Various profiles and subsystems within the IdP, especially including the authentication process, need to be able to turn a potentially complex representation of a subject into a canonical "string" form that represents the principal internally and consistently. In particular, it is a property of this canonical form that two non-equal forms MUST refer to a different subject.
In many cases, this will be a very simple, or at least self-contained, process. But for generality, and in particular to support the ability to leverage the flexibility of the Attribute Resolver components, the Subject Canonicalization process is implemented as a subsystem implemented using a Spring Web Flow excuted against a context tree.

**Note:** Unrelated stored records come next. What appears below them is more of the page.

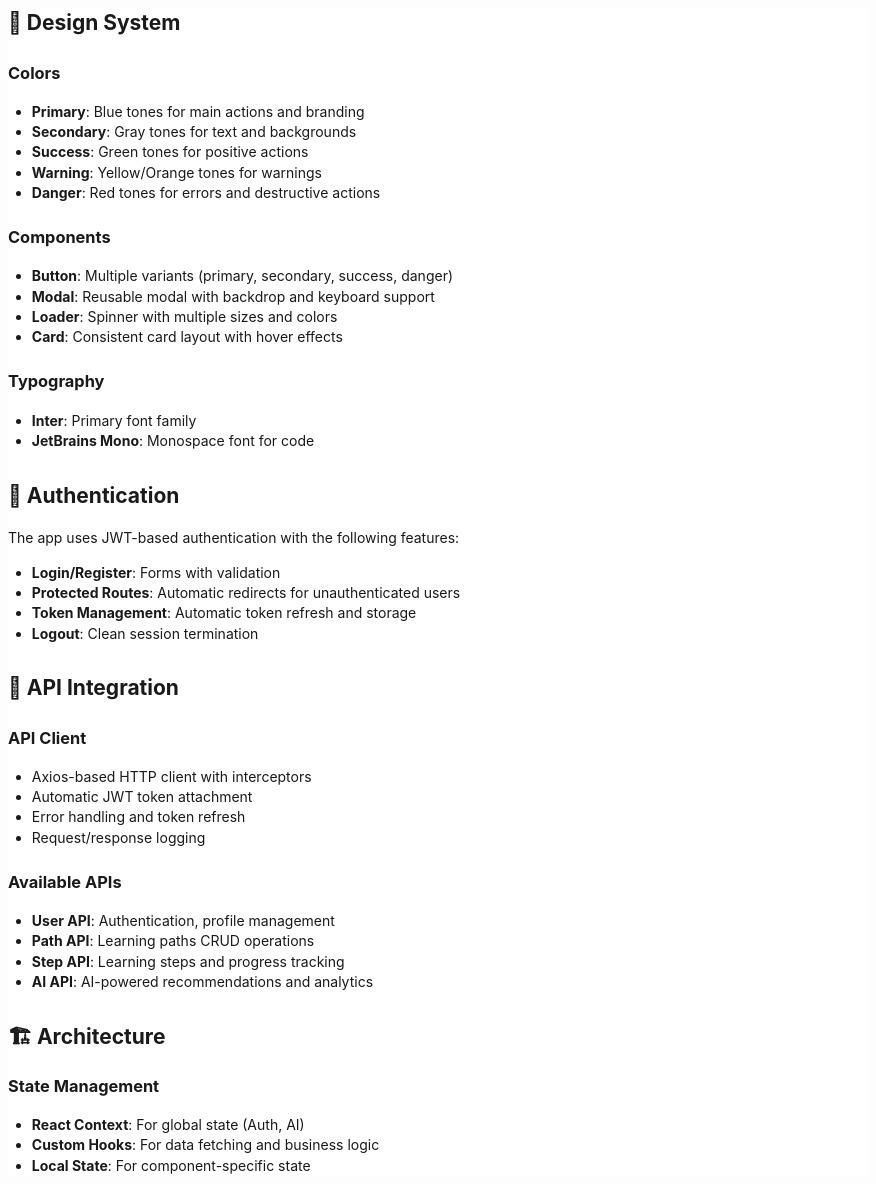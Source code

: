## 🎨 Design System

### Colors
- **Primary**: Blue tones for main actions and branding
- **Secondary**: Gray tones for text and backgrounds
- **Success**: Green tones for positive actions
- **Warning**: Yellow/Orange tones for warnings
- **Danger**: Red tones for errors and destructive actions

### Components
- **Button**: Multiple variants (primary, secondary, success, danger)
- **Modal**: Reusable modal with backdrop and keyboard support
- **Loader**: Spinner with multiple sizes and colors
- **Card**: Consistent card layout with hover effects

### Typography
- **Inter**: Primary font family
- **JetBrains Mono**: Monospace font for code

## 🔐 Authentication

The app uses JWT-based authentication with the following features:

- **Login/Register**: Forms with validation
- **Protected Routes**: Automatic redirects for unauthenticated users
- **Token Management**: Automatic token refresh and storage
- **Logout**: Clean session termination

## 📡 API Integration

### API Client
- Axios-based HTTP client with interceptors
- Automatic JWT token attachment
- Error handling and token refresh
- Request/response logging

### Available APIs
- **User API**: Authentication, profile management
- **Path API**: Learning paths CRUD operations
- **Step API**: Learning steps and progress tracking
- **AI API**: AI-powered recommendations and analytics

## 🏗️ Architecture

### State Management
- **React Context**: For global state (Auth, AI)
- **Custom Hooks**: For data fetching and business logic
- **Local State**: For component-specific state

The web flow operates on the SubjectCanonicalizationContext class, which has a Java Subject property to operate on. The Subject will contain one or more Java Principal subtypes that particular web flow actions must be coded to look for and operate on to produce a result.
Upon completion, the web flow populates the context with either a resulting principal name or produces an error state.
The SubjectCanonicalication subflow is modeled after the Authentication subflow in that there can be a number of different subflows described by a SubjectCanonicalizationFlowDescriptor. The only real information of interest there is a predicate that can be injected to control the conditions under which a flow will execute.
Much like the authentication flow, a set of potential canonicalization subflows is populated by an action into the SubjectCanonicalizationContext, and then a selection action iterates over them looking for a candidate subflow to run. Specific events can result in a retry of alternative subflows until success or a fatal error occurs, or no more subflows can be attempted.